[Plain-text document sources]
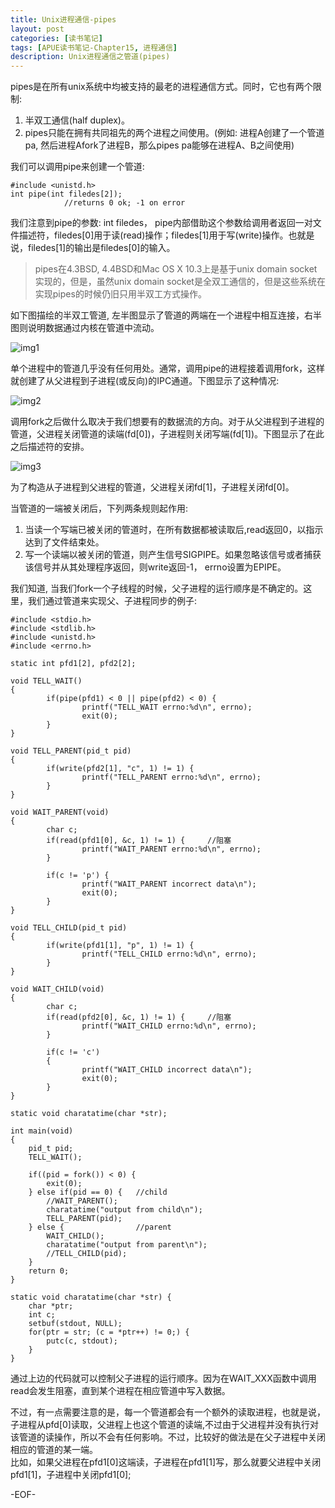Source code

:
 ```yaml
---
title: Unix进程通信-pipes
layout: post
categories: [读书笔记]
tags: [APUE读书笔记-Chapter15, 进程通信]
description: Unix进程通信之管道(pipes)
---
```


pipes是在所有unix系统中均被支持的最老的进程通信方式。同时，它也有两个限制:  

1. 半双工通信(half duplex)。  
2. pipes只能在拥有共同祖先的两个进程之间使用。(例如:  进程A创建了一个管道pa, 然后进程Afork了进程B，那么pipes pa能够在进程A、B之间使用)  

我们可以调用pipe来创建一个管道:  

	#include <unistd.h>
	int pipe(int filedes[2]);  
				//returns 0 ok; -1 on error  

我们注意到pipe的参数: int filedes， pipe内部借助这个参数给调用者返回一对文件描述符，filedes[0]用于读(read)操作；filedes[1]用于写(write)操作。也就是说，filedes[1]的输出是filedes[0]的输入。  

> pipes在4.3BSD, 4.4BSD和Mac OS X 10.3上是基于unix domain socket实现的，但是，虽然unix domain socket是全双工通信的，但是这些系统在实现pipes的时候仍旧只用半双工方式操作。

如下图描绘的半双工管道, 左半图显示了管道的两端在一个进程中相互连接，右半图则说明数据通过内核在管道中流动。

![img1][half-duplex]  

单个进程中的管道几乎没有任何用处。通常，调用pipe的进程接着调用fork，这样就创建了从父进程到子进程(或反向)的IPC通道。下图显示了这种情况:  

![img2][pipe-after-fork]  

调用fork之后做什么取决于我们想要有的数据流的方向。对于从父进程到子进程的管道，父进程关闭管道的读端(fd[0])，子进程则关闭写端(fd[1])。下图显示了在此之后描述符的安排。  

![img3][parent-to-child]  

为了构造从子进程到父进程的管道，父进程关闭fd[1]，子进程关闭fd[0]。  

当管道的一端被关闭后，下列两条规则起作用:   

1. 当读一个写端已被关闭的管道时，在所有数据都被读取后,read返回0，以指示达到了文件结束处。  
2. 写一个读端以被关闭的管道，则产生信号SIGPIPE。如果忽略该信号或者捕获该信号并从其处理程序返回，则write返回-1， errno设置为EPIPE。  

我们知道, 当我们fork一个子线程的时候，父子进程的运行顺序是不确定的。这里，我们通过管道来实现父、子进程同步的例子:  

	#include <stdio.h>
	#include <stdlib.h>
	#include <unistd.h>
	#include <errno.h>

	static int pfd1[2], pfd2[2];

	void TELL_WAIT() 
	{
		    if(pipe(pfd1) < 0 || pipe(pfd2) < 0) {
		            printf("TELL_WAIT errno:%d\n", errno);
		            exit(0);
		    }
	}

	void TELL_PARENT(pid_t pid) 
	{
		    if(write(pfd2[1], "c", 1) != 1) {
		            printf("TELL_PARENT errno:%d\n", errno);
		    }
	}

	void WAIT_PARENT(void)
	{
		    char c;
		    if(read(pfd1[0], &c, 1) != 1) {		//阻塞
		            printf("WAIT_PARENT errno:%d\n", errno);
		    }

		    if(c != 'p') {
		            printf("WAIT_PARENT incorrect data\n");
		            exit(0);
		    }
	}

	void TELL_CHILD(pid_t pid) 
	{
		    if(write(pfd1[1], "p", 1) != 1) {	
		            printf("TELL_CHILD errno:%d\n", errno);
		    }   
	}

	void WAIT_CHILD(void) 
	{
		    char c;
		    if(read(pfd2[0], &c, 1) != 1) {		//阻塞
		            printf("WAIT_CHILD errno:%d\n", errno);
		    }

		    if(c != 'c') 
		    {
		            printf("WAIT_CHILD incorrect data\n");
		            exit(0);
		    }
	}

	static void charatatime(char *str);

	int main(void) 
	{
		pid_t pid; 
		TELL_WAIT();

		if((pid = fork()) < 0) {
		    exit(0); 
		} else if(pid == 0) {   //child
		    //WAIT_PARENT(); 
		    charatatime("output from child\n");
		    TELL_PARENT(pid);
		} else {                //parent
		    WAIT_CHILD();
		    charatatime("output from parent\n");
		    //TELL_CHILD(pid);
		}
		return 0;
	}

	static void charatatime(char *str) {
		char *ptr;
		int c;
		setbuf(stdout, NULL);
		for(ptr = str; (c = *ptr++) != 0;) {
		    putc(c, stdout); 
		}
	}

通过上边的代码就可以控制父子进程的运行顺序。因为在WAIT_XXX函数中调用read会发生阻塞，直到某个进程在相应管道中写入数据。  

不过，有一点需要注意的是，每一个管道都会有一个额外的读取进程，也就是说，子进程从pfd[0]读取，父进程上也这个管道的读端,不过由于父进程并没有执行对该管道的读操作，所以不会有任何影响。不过，比较好的做法是在父子进程中关闭相应的管道的某一端。  
比如，如果父进程在pfd1[0]这端读，子进程在pfd1[1]写，那么就要父进程中关闭pfd1[1]，子进程中关闭pfd1[0]; 

[half-duplex]: https://raw.github.com/yuxingfirst/blog/gh-pages/_images/read-notes/half-duplex.png  
[pipe-after-fork]: https://raw.github.com/yuxingfirst/blog/gh-pages/_images/read-notes/pipe-after-fork.png  
[parent-to-child]: https://raw.github.com/yuxingfirst/blog/gh-pages/_images/read-notes/parent-to-child.png  

-EOF-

TASK ITEM
Looking at the data above, count each line that holds the word "include" and report the count alone.

PROBLEM SOLUTION
5